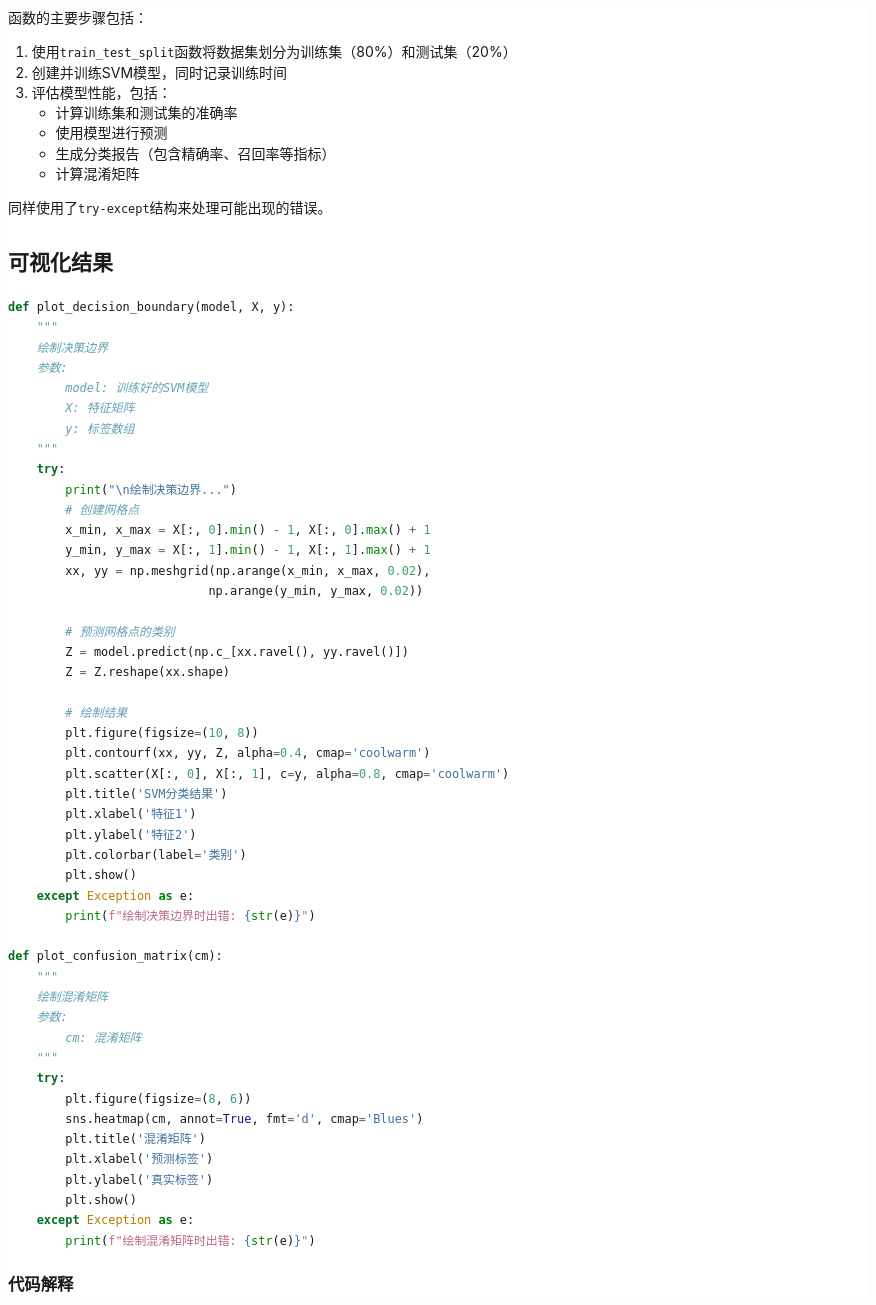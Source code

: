函数的主要步骤包括：
1. 使用`train_test_split`函数将数据集划分为训练集（80%）和测试集（20%）
2. 创建并训练SVM模型，同时记录训练时间
3. 评估模型性能，包括：
   - 计算训练集和测试集的准确率
   - 使用模型进行预测
   - 生成分类报告（包含精确率、召回率等指标）
   - 计算混淆矩阵

同样使用了`try-except`结构来处理可能出现的错误。

## 可视化结果

```python
def plot_decision_boundary(model, X, y):
    """
    绘制决策边界
    参数:
        model: 训练好的SVM模型
        X: 特征矩阵
        y: 标签数组
    """
    try:
        print("\n绘制决策边界...")
        # 创建网格点
        x_min, x_max = X[:, 0].min() - 1, X[:, 0].max() + 1
        y_min, y_max = X[:, 1].min() - 1, X[:, 1].max() + 1
        xx, yy = np.meshgrid(np.arange(x_min, x_max, 0.02),
                            np.arange(y_min, y_max, 0.02))
        
        # 预测网格点的类别
        Z = model.predict(np.c_[xx.ravel(), yy.ravel()])
        Z = Z.reshape(xx.shape)
        
        # 绘制结果
        plt.figure(figsize=(10, 8))
        plt.contourf(xx, yy, Z, alpha=0.4, cmap='coolwarm')
        plt.scatter(X[:, 0], X[:, 1], c=y, alpha=0.8, cmap='coolwarm')
        plt.title('SVM分类结果')
        plt.xlabel('特征1')
        plt.ylabel('特征2')
        plt.colorbar(label='类别')
        plt.show()
    except Exception as e:
        print(f"绘制决策边界时出错: {str(e)}")

def plot_confusion_matrix(cm):
    """
    绘制混淆矩阵
    参数:
        cm: 混淆矩阵
    """
    try:
        plt.figure(figsize=(8, 6))
        sns.heatmap(cm, annot=True, fmt='d', cmap='Blues')
        plt.title('混淆矩阵')
        plt.xlabel('预测标签')
        plt.ylabel('真实标签')
        plt.show()
    except Exception as e:
        print(f"绘制混淆矩阵时出错: {str(e)}")
```
### 代码解释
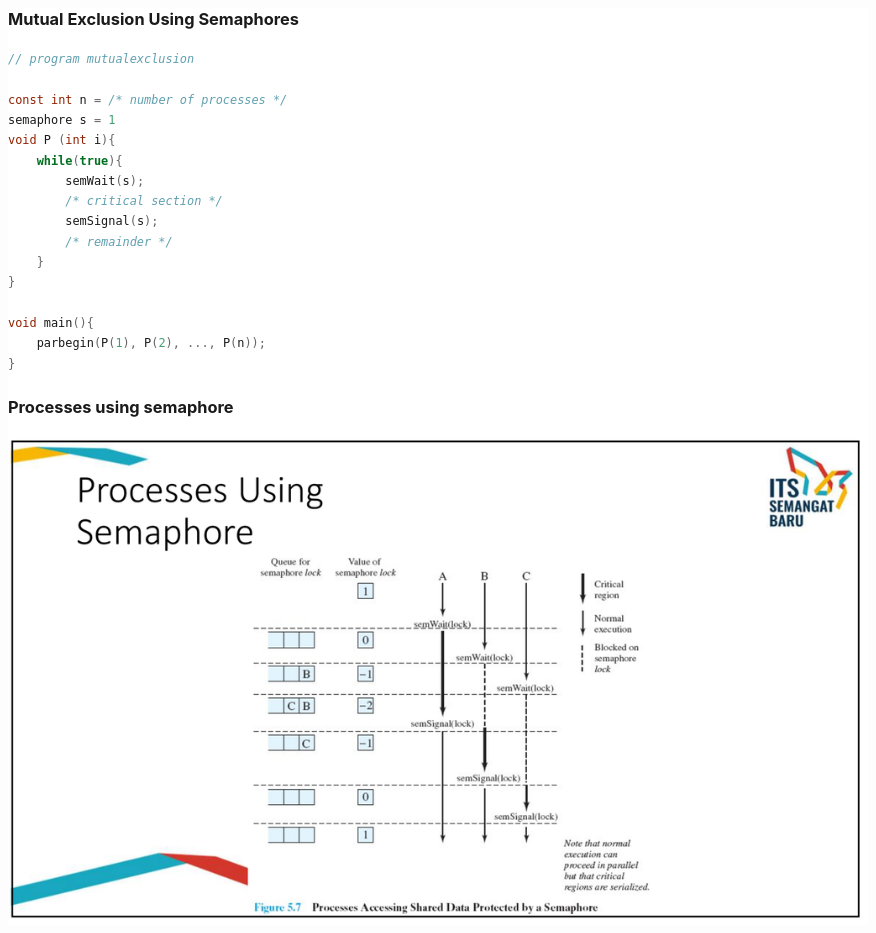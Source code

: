 ### Mutual Exclusion Using Semaphores

```c
// program mutualexclusion

const int n = /* number of processes */
semaphore s = 1
void P (int i){
    while(true){
        semWait(s);
        /* critical section */
        semSignal(s);
        /* remainder */
    }
}

void main(){
    parbegin(P(1), P(2), ..., P(n));
}
```
### Processes using semaphore
![alt text](image-28.png)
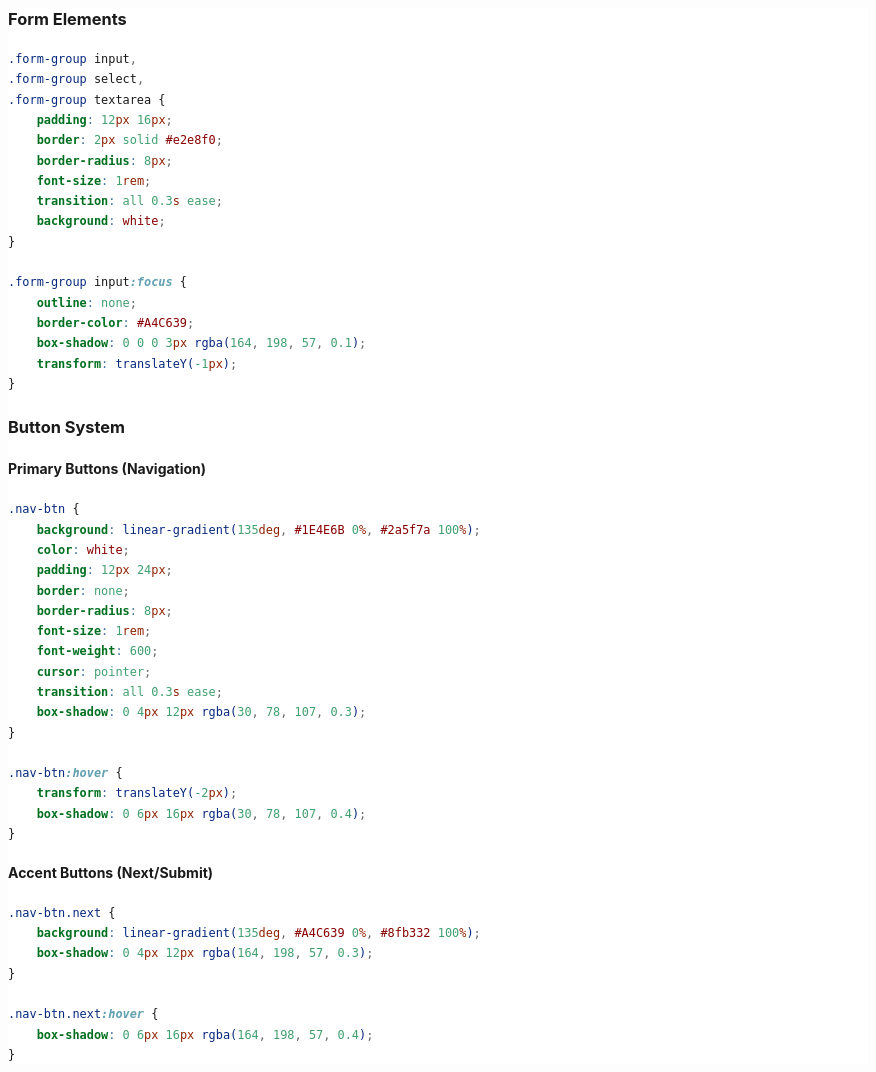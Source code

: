 ### Form Elements
```css
.form-group input,
.form-group select,
.form-group textarea {
    padding: 12px 16px;
    border: 2px solid #e2e8f0;
    border-radius: 8px;
    font-size: 1rem;
    transition: all 0.3s ease;
    background: white;
}

.form-group input:focus {
    outline: none;
    border-color: #A4C639;
    box-shadow: 0 0 0 3px rgba(164, 198, 57, 0.1);
    transform: translateY(-1px);
}
```

### Button System

#### Primary Buttons (Navigation)
```css
.nav-btn {
    background: linear-gradient(135deg, #1E4E6B 0%, #2a5f7a 100%);
    color: white;
    padding: 12px 24px;
    border: none;
    border-radius: 8px;
    font-size: 1rem;
    font-weight: 600;
    cursor: pointer;
    transition: all 0.3s ease;
    box-shadow: 0 4px 12px rgba(30, 78, 107, 0.3);
}

.nav-btn:hover {
    transform: translateY(-2px);
    box-shadow: 0 6px 16px rgba(30, 78, 107, 0.4);
}
```

#### Accent Buttons (Next/Submit)
```css
.nav-btn.next {
    background: linear-gradient(135deg, #A4C639 0%, #8fb332 100%);
    box-shadow: 0 4px 12px rgba(164, 198, 57, 0.3);
}

.nav-btn.next:hover {
    box-shadow: 0 6px 16px rgba(164, 198, 57, 0.4);
}
```
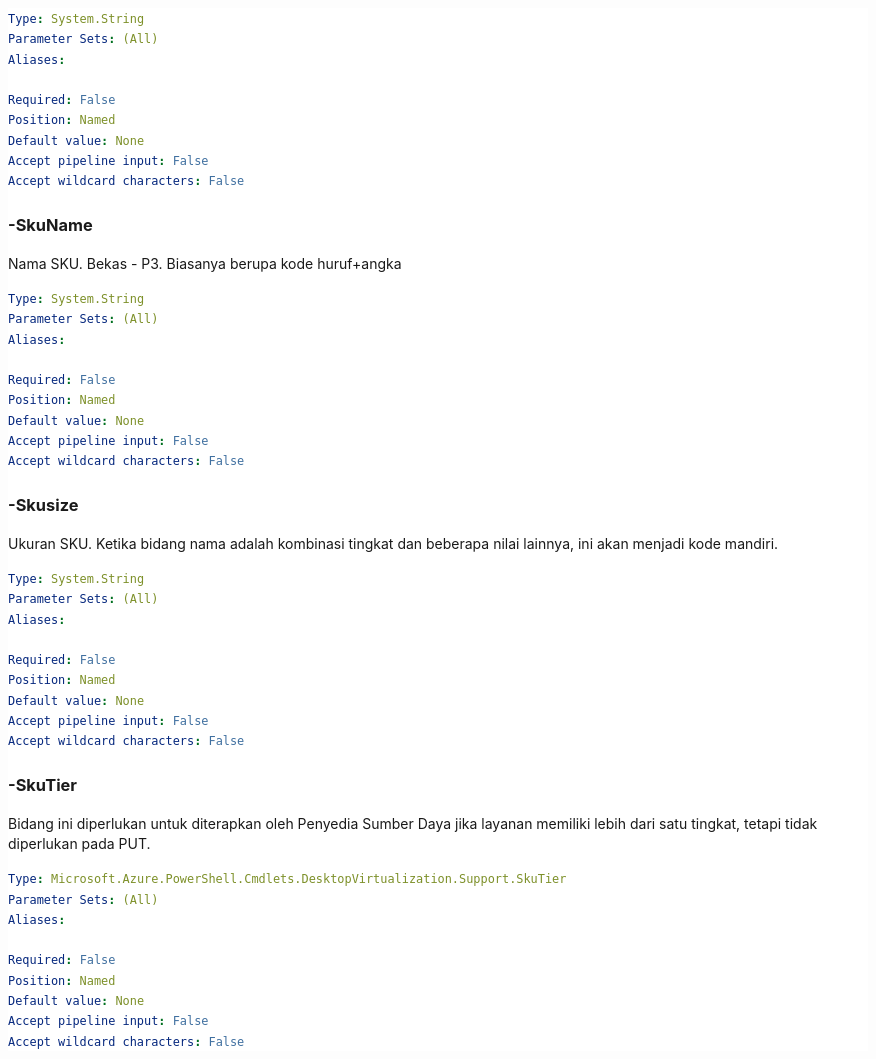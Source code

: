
 ```yaml
Type: System.String
Parameter Sets: (All)
Aliases:

Required: False
Position: Named
Default value: None
Accept pipeline input: False
Accept wildcard characters: False
```

### -SkuName
Nama SKU.
Bekas - P3.
Biasanya berupa kode huruf+angka

```yaml
Type: System.String
Parameter Sets: (All)
Aliases:

Required: False
Position: Named
Default value: None
Accept pipeline input: False
Accept wildcard characters: False
```

### -Skusize
Ukuran SKU.
Ketika bidang nama adalah kombinasi tingkat dan beberapa nilai lainnya, ini akan menjadi kode mandiri.

```yaml
Type: System.String
Parameter Sets: (All)
Aliases:

Required: False
Position: Named
Default value: None
Accept pipeline input: False
Accept wildcard characters: False
```

### -SkuTier
Bidang ini diperlukan untuk diterapkan oleh Penyedia Sumber Daya jika layanan memiliki lebih dari satu tingkat, tetapi tidak diperlukan pada PUT.

```yaml
Type: Microsoft.Azure.PowerShell.Cmdlets.DesktopVirtualization.Support.SkuTier
Parameter Sets: (All)
Aliases:

Required: False
Position: Named
Default value: None
Accept pipeline input: False
Accept wildcard characters: False
```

*Exercise prompt*. Where the string "arange" occurs in a line of the material above, copy the whole line.

*Answer*.
        xx, yy = np.meshgrid(np.arange(x_min, x_max, 0.02),
                            np.arange(y_min, y_max, 0.02))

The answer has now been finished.